Here are two examples of reports:

This is an overview report that you can use to track technical audit KPIs.

For example, this report gives you details of the meta titles for each of your pages.

You can use the bulk export feature to download all the data points in the spreadsheets, which you can then add to the audit folder.

SiteBulb

Like others, Site Bulb will perform a comprehensive crawl of your website. The benefit of this tool is that it will give you more in-depth technical information than some other tools.

You will get audit score, SEO score, and security score. As you implement the repairs, you will want to increase these results over time.

Google Search Console

The Index Coverage report contains a treasure trove of data that you can use to implement repairs that Google has discovered about your site.

In the details section, you will see a list of errors, and if you click on each report, it will include the list of pages affected by each problem.

Implementation of technical fixes for SEO

Once you have all of your CSV exports, you can create a list of all issues and proceed between them to remove the duplicate reports generated by the various tools.

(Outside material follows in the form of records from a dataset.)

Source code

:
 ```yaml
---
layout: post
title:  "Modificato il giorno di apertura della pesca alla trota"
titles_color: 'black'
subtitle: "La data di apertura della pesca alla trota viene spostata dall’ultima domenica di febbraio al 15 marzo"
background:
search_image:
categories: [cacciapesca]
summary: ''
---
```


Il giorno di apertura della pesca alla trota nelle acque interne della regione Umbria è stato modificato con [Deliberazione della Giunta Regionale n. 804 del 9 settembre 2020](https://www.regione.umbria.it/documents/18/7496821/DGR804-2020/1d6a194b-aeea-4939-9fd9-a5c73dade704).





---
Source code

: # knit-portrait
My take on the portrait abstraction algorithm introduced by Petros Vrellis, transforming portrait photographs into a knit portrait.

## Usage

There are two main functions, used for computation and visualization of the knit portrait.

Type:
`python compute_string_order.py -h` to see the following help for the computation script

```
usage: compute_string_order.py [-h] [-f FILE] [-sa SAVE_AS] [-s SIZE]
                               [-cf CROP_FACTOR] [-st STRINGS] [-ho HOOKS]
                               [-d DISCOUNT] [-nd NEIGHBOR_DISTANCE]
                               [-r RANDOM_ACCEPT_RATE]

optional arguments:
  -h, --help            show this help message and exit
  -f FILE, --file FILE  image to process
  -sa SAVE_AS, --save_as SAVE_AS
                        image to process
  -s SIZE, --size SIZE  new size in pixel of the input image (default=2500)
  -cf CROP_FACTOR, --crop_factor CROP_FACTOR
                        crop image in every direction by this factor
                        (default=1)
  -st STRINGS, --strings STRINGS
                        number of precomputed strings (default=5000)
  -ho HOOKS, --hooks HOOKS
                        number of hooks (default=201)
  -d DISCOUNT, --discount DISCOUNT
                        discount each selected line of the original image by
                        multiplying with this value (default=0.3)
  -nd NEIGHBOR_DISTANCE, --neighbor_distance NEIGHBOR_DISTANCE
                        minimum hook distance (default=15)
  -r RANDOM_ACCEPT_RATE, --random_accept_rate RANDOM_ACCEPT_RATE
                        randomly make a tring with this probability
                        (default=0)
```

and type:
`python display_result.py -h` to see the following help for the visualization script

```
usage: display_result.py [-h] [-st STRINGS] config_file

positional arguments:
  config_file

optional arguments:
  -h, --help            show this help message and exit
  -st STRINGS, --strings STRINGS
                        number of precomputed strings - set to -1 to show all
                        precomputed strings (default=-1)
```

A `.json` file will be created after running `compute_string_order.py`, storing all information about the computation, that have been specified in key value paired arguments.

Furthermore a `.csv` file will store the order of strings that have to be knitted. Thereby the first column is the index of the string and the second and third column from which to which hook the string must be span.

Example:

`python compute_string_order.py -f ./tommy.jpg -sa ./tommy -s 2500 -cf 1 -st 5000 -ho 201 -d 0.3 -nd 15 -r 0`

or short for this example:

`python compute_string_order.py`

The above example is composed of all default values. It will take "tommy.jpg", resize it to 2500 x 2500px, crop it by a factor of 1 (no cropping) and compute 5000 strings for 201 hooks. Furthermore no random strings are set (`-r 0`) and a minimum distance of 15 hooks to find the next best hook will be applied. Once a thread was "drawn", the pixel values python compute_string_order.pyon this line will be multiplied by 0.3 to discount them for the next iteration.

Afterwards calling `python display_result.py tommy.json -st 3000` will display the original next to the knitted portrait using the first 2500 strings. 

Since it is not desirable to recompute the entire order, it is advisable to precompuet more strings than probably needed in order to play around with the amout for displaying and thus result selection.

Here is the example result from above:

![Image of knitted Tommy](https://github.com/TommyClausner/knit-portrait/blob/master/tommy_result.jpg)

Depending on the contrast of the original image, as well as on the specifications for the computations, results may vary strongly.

After that, you can set which department each repair belongs to and its priority level. Some may need to be addressed by the developer, others by your content team, such as rewriting duplicate titles or improving descriptions with pages with low CTR.

Here’s what your list might look like:

Each project should include notes, notes, or details on how the repair was carried out.

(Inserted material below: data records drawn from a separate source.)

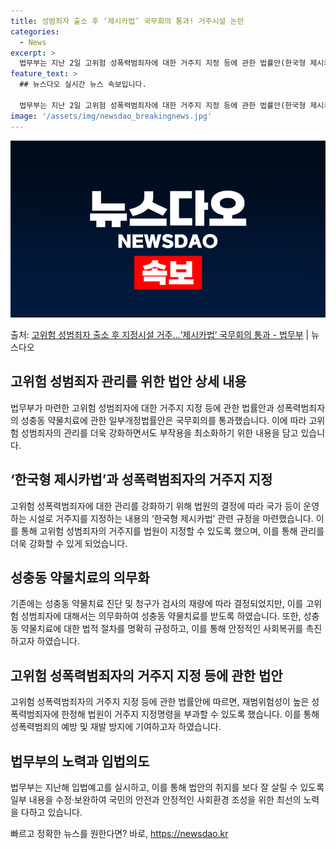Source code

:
 ```yaml
---
title: 성범죄자 출소 후 ‘제시카법’ 국무회의 통과! 거주시설 논란
categories:
  - News
excerpt: >
  법무부는 지난 2일 고위험 성폭력범죄자에 대한 거주지 지정 등에 관한 법률안(한국형 제시카법)과 성폭력범죄자…
feature_text: >
  ## 뉴스다오 실시간 뉴스 속보입니다.

  법무부는 지난 2일 고위험 성폭력범죄자에 대한 거주지 지정 등에 관한 법률안(한국형 제시카법)과 성폭력범죄자…
image: '/assets/img/newsdao_breakingnews.jpg'
---
```


![뉴스다오 속보](/assets/img/newsdao_breakingnews.jpg)

<p>출처: <a href="https://newsdao.kr/2919" rel="dofollow">고위험 성범죄자 출소 후 지정시설 거주…‘제시카법’ 국무회의 통과 - 법무부</a> | 뉴스다오</p>

<h2 data-ke-size="size26">고위험 성범죄자 관리를 위한 법안 상세 내용</h2>
<p data-ke-size="size16">법무부가 마련한 고위험 성범죄자에 대한 거주지 지정 등에 관한 법률안과 성폭력범죄자의 성충동 약물치료에 관한 일부개정법률안은 국무회의를 통과했습니다. 이에 따라 고위험 성범죄자의 관리를 더욱 강화하면서도 부작용을 최소화하기 위한 내용을 담고 있습니다.</p>

<h2 data-ke-size="size26">‘한국형 제시카법’과 성폭력범죄자의 거주지 지정</h2>
<p data-ke-size="size16">고위험 성폭력범죄자에 대한 관리를 강화하기 위해 법원의 결정에 따라 국가 등이 운영하는 시설로 거주지를 지정하는 내용의 ‘한국형 제시카법’ 관련 규정을 마련했습니다. 이를 통해 고위험 성범죄자의 거주지를 법원이 지정할 수 있도록 했으며, 이를 통해 관리를 더욱 강화할 수 있게 되었습니다.</p>

<h2 data-ke-size="size26">성충동 약물치료의 의무화</h2>
<p data-ke-size="size16">기존에는 성충동 약물치료 진단 및 청구가 검사의 재량에 따라 결정되었지만, 이를 고위험 성범죄자에 대해서는 의무화하여 성충동 약물치료를 받도록 하였습니다. 또한, 성충동 약물치료에 대한 법적 절차를 명확히 규정하고, 이를 통해 안정적인 사회복귀를 촉진하고자 하였습니다.</p>

<h2 data-ke-size="size26">고위험 성폭력범죄자의 거주지 지정 등에 관한 법안</h2>
<p data-ke-size="size16">고위험 성폭력범죄자의 거주지 지정 등에 관한 법률안에 따르면, 재범위험성이 높은 성폭력범죄자에 한정해 법원이 거주지 지정명령을 부과할 수 있도록 했습니다. 이를 통해 성폭력범죄의 예방 및 재발 방지에 기여하고자 하였습니다.</p>

<h2 data-ke-size="size26">법무부의 노력과 입법의도</h2>
<p data-ke-size="size16">법무부는 지난해 입법예고를 실시하고, 이를 통해 법안의 취지를 보다 잘 살릴 수 있도록 일부 내용을 수정·보완하여 국민의 안전과 안정적인 사회환경 조성을 위한 최선의 노력을 다하고 있습니다.</p> 

빠르고 정확한 뉴스를 원한다면? 바로, <a href="https://newsdao.kr" rel="dofollow">https://newsdao.kr</a>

Most websites will encounter dozens of issues, so the key here is to prioritize the issues and make sure you’re constantly fixing and improving your site’s performance every month.

EAT Audit

It is important that your website reflects objective authority and importance. EAT means:

  • expertise: Are you an expert in your field? Are your authors reliable?
  • Tyranny: Are you considered trusted in your field by industry organizations? Do social profiles, citations, social shares and a cookie reflect this validity?
  • Trustworthiness: Can visitors trust that your website is secure and their data is safe? Does your site have an SSL certificate, including privacy disclaimers, refund information, contact information, and credentials?

Google has a whole team of quality manufacturers who manually review websites to rate them based on these parameters. Google has even published EAT Guidelines for Quality Classifiers for site owners to refer to.

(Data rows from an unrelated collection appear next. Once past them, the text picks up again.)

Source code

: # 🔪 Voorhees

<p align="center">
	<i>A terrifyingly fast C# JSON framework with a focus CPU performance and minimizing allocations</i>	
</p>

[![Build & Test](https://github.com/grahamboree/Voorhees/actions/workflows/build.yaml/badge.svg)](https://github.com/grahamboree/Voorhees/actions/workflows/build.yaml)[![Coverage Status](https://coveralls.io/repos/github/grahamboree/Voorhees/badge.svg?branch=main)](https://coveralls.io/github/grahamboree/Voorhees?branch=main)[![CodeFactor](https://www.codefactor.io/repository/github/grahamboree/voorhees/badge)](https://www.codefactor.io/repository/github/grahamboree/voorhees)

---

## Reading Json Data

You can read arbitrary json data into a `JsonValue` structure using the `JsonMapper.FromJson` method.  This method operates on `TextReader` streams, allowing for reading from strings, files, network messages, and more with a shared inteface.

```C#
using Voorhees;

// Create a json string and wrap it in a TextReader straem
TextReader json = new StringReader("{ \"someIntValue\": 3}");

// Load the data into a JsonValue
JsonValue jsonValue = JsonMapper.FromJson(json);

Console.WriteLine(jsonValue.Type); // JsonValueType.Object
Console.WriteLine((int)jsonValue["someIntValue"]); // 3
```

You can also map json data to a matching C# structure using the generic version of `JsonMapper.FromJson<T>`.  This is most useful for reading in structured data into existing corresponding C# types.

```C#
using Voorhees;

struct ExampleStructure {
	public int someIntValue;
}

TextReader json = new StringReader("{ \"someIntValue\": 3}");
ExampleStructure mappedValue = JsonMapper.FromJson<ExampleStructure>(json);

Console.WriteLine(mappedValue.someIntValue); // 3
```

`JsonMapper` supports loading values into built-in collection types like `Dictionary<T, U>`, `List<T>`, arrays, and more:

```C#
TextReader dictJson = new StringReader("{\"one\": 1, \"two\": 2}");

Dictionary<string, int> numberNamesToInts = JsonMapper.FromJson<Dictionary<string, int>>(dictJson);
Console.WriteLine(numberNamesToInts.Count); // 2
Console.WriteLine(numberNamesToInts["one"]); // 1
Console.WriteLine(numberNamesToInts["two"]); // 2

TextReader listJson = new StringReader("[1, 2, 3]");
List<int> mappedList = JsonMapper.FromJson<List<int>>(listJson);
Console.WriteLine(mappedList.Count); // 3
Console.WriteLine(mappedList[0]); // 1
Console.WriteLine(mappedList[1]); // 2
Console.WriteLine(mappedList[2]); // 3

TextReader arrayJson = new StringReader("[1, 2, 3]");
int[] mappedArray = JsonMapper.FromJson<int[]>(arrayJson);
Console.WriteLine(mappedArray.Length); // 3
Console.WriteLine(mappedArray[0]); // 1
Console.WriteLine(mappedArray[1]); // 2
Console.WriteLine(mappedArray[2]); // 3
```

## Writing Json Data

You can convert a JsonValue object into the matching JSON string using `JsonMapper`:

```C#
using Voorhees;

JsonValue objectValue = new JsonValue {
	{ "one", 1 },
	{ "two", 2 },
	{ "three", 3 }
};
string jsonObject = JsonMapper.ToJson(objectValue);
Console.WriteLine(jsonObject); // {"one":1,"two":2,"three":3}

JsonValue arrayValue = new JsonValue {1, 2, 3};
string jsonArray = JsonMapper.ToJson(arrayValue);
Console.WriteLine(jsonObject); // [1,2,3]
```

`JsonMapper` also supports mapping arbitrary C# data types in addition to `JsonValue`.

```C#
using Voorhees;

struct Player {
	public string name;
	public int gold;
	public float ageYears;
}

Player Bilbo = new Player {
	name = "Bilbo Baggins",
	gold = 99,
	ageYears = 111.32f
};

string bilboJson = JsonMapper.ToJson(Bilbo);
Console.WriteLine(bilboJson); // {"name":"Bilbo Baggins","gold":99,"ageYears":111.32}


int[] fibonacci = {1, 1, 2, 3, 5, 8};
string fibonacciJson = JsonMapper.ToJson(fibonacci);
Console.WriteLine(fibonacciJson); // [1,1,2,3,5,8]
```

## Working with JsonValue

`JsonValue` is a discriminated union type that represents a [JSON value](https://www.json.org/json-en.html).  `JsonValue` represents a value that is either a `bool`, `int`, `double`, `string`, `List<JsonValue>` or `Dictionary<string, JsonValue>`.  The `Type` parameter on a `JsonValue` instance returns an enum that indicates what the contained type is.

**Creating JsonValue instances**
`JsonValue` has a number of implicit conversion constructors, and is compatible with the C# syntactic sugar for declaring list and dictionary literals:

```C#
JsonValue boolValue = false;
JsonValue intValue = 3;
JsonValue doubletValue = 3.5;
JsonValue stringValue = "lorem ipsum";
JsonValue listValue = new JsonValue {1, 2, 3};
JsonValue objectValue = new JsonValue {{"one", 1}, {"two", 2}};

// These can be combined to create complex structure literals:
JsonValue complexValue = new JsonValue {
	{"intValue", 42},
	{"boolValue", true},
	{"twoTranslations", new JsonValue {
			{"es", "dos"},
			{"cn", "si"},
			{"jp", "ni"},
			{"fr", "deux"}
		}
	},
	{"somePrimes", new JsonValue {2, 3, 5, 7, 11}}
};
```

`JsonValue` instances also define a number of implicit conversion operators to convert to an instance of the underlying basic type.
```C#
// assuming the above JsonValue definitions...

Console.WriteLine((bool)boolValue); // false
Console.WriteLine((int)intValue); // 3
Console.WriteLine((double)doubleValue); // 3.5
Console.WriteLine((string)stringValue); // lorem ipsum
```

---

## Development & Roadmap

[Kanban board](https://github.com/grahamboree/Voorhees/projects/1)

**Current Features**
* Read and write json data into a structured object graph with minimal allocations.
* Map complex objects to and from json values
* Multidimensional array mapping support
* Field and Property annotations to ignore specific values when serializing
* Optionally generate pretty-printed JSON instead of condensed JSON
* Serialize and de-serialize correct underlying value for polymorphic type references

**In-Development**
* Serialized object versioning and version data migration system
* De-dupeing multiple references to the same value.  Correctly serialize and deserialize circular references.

If your website is in the YMYL (Your Money, Your Life) domain, these factors are even more important as Google tries to protect the public from misinformation.

Analytics audit

  • Is your Google Analytics code working correctly?
  • Do you have the right goals and funnels to fully understand how users navigate your site?
  • Do you import data from your Google Ads and Search Console accounts to visualize all your data in Google Analytics?

BrainLabsDigital has created a Google Analytics checklist that will help you review your Google Analytics account. The accompanying article will give you a straightforward and strategic approach to ensuring that Google Analytics is set up correctly.

Prioritize technical SEO fixes

Make sure to prioritize continuous on-page SEO. Depending on your location, you may have a list of dozens or a few hundred repairs. Experiment and determine which fixes will affect the most pages to see the greatest improvement in your efforts.

It can be frustrating to see a list of 85 different technical SEO optimizations. The benefit is that as you progress through these improvements, you will begin to see movement in your rankings. Over time, you’ll want very few, if any, bugs to appear in all of your crawlers.

If your content is relevant, targeted, and well developed, and you receive new high-quality links every month, these technical improvements will become the main differentiating factors to rank better than your competition.


The opinions expressed in this article are those of the guest author and not necessarily those of the search engine. Staff authors are listed here.


New in search engine land

About the author

Marcela De Vivo is an industry veteran with over 20 years of experience in digital marketing, Marcela travels the world talking about SEO, data-driven marketing strategies, workflow automation and optimization. Marcella owns a digital marketing agency called Gryffin that is based in California.